TPAC 2023 workshop: Responsiveness

Michal Mocny, mmocny@google.com, Sept 2023

For Web Perf WG

Goals

• It's a workshop!
  • (Don't just sit there, follow along!)
• Explore options for measuring events & showcase Performance Timeline
• Share some recommendations for breaking down interactions into parts
• Maybe look at several quirky examples, and share some useful techniques

Useful Links

• This repo
• INP demo page
• Event Timing spec
• LoAF Explainer

Note: Testing in Chrome Canary with Experimental Web Platform Featues enabled works best for later examples

1. Measuring Events, manually

Let's attempt to measure Events, with a simple wrapper:

document.addEventListener('click', measureEvent((event) => {
	console.log(event);
}));

function measureEvent(callback) {
	return (event) => {
		const processingStart = performance.now();
		callback(event);
		const processingEnd = performance.now();

		performance.measure('Event.InputDelay', {
			start: event.timeStamp,
			end: processingStart,
		});
		performance.measure('Event.Processing', {
			start: processingStart,
			end: processingEnd,
		});

		console.log('Event', event.type, {
			inputDelay: processingStart - event.timeStamp,
			processing: processingEnd - processingStart,
		});
	}
}

...test it:

function block(ms) {
	const target = performance.now() + ms;
	while (performance.now() < target);
}

document.addEventListener('click', measureEvent((event) => {
	block(20);
}), { capture: true });

This is one way to measure the time spent on main thread, running an event listener, visualized using User Timings.

But, when are Effects "done"?

• synchronous effects, such as console.log() or writing to localStorage are "done" right away.
• asynchronous effects, such as fetch() response processing, don't resolve until after event is done.
• "Rendering" is a very specific type of asynchonous effect.
• "Responsiveness" typically refers specifically to: visual responsiveness
  • e.g. Interaction to Next Paint (INP)
  • Even network responsiveness (which INP does not measure) typically means the visual update after response.
  • Note: Accessibility features often rely on rendering as well (style, layout, etc).

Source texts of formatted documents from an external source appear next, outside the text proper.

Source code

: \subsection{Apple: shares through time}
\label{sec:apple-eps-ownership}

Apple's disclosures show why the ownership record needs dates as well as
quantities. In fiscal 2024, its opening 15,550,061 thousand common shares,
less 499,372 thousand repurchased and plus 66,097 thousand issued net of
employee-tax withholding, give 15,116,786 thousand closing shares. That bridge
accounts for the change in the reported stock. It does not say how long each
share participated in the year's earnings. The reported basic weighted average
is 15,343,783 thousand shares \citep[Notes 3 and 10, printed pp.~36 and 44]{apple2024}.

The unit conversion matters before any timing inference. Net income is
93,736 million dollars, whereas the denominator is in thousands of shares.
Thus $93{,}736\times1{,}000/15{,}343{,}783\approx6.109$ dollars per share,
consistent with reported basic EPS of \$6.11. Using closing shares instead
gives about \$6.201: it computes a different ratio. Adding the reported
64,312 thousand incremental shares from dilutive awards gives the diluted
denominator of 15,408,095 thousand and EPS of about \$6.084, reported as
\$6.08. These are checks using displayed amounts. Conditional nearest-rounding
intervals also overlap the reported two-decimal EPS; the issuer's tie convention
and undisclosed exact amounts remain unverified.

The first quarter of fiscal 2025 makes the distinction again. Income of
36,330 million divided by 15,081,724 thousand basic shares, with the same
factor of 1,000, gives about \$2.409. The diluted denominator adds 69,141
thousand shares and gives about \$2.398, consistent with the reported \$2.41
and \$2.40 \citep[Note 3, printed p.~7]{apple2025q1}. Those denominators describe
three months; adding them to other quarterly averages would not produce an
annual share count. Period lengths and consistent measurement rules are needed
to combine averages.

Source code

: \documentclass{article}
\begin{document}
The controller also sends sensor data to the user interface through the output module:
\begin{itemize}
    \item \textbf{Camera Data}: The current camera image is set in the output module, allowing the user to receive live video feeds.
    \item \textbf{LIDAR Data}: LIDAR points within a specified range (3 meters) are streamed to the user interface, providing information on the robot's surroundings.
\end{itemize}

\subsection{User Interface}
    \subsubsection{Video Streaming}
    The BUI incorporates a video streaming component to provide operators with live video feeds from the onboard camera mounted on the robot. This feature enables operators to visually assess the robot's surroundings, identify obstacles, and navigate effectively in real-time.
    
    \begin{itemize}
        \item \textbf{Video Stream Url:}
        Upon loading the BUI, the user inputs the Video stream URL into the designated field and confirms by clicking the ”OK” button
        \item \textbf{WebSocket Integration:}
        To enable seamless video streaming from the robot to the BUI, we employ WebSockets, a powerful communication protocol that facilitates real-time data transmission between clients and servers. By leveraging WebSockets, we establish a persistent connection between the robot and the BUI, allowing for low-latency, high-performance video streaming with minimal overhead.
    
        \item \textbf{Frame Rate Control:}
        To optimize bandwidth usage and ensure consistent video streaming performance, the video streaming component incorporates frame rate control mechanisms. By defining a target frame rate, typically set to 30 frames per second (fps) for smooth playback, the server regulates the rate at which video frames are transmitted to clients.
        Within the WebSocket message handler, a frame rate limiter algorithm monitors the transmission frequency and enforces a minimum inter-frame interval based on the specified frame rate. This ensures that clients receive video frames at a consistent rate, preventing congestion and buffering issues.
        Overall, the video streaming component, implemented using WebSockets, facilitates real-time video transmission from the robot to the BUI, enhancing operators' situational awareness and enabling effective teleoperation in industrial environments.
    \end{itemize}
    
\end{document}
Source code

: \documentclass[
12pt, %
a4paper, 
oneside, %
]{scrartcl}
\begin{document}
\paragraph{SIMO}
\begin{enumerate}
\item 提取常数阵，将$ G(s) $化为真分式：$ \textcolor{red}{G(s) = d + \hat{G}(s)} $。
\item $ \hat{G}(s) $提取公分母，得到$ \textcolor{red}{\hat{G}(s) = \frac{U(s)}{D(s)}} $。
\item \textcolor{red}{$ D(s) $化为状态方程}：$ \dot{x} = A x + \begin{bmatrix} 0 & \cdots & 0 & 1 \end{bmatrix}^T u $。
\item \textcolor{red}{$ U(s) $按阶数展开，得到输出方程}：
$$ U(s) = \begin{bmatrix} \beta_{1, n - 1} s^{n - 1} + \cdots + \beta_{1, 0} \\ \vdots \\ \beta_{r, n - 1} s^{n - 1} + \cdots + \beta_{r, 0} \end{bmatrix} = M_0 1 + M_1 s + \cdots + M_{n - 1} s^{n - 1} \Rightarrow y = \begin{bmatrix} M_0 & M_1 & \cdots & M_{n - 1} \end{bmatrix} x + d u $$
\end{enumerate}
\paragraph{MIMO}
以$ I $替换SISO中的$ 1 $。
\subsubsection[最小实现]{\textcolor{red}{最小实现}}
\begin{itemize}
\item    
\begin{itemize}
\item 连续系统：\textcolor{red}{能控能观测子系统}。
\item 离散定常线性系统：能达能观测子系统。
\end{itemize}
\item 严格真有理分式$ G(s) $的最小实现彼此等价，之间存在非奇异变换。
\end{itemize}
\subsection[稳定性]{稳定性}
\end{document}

Let's update our measurement snippet to include rendering work:

function measureEvent(callback) {
	return (event) => {
		const processingStart = performance.now();
		callback(event);
		const processingEnd = performance.now();

		performance.measure('Event.InputDelay', {
			start: event.timeStamp,
			end: processingStart,
		});
		performance.measure('Event.Processing', {
			start: processingStart,
			end: processingEnd,
		});

		requestAnimationFrame(async () => {
			const renderStart = performance.now();
			try {
				await scheduler.yield();
			} catch {
				await new Promise(resolve => setTimeout(resolve, 0));
			}
			const renderEnd = performance.now();

			performance.measure('Event.Rendering', {
				start: renderStart,
				end: performance.now(),
			});

			console.log('Event', event.type, {
				inputDelay: processingStart - event.timeStamp,
				processing: processingEnd - processingStart,
				renderDelay: renderStart - processingEnd,
				rendering: renderEnd - renderStart,
			});
		});
	}
}

function block(ms) {
	const target = performance.now() + ms;
	while (performance.now() < target);
}

document.addEventListener('click', measureEvent((event) => {
	console.log(event);
	block(20);
}), { capture: true });

Try it:

• Multiple event listeners
• Multiple event types
• { capture: true }
• { passive: true }

Discussion: Measuring manually

• Disadvantage: Must explicitly decorate listeners.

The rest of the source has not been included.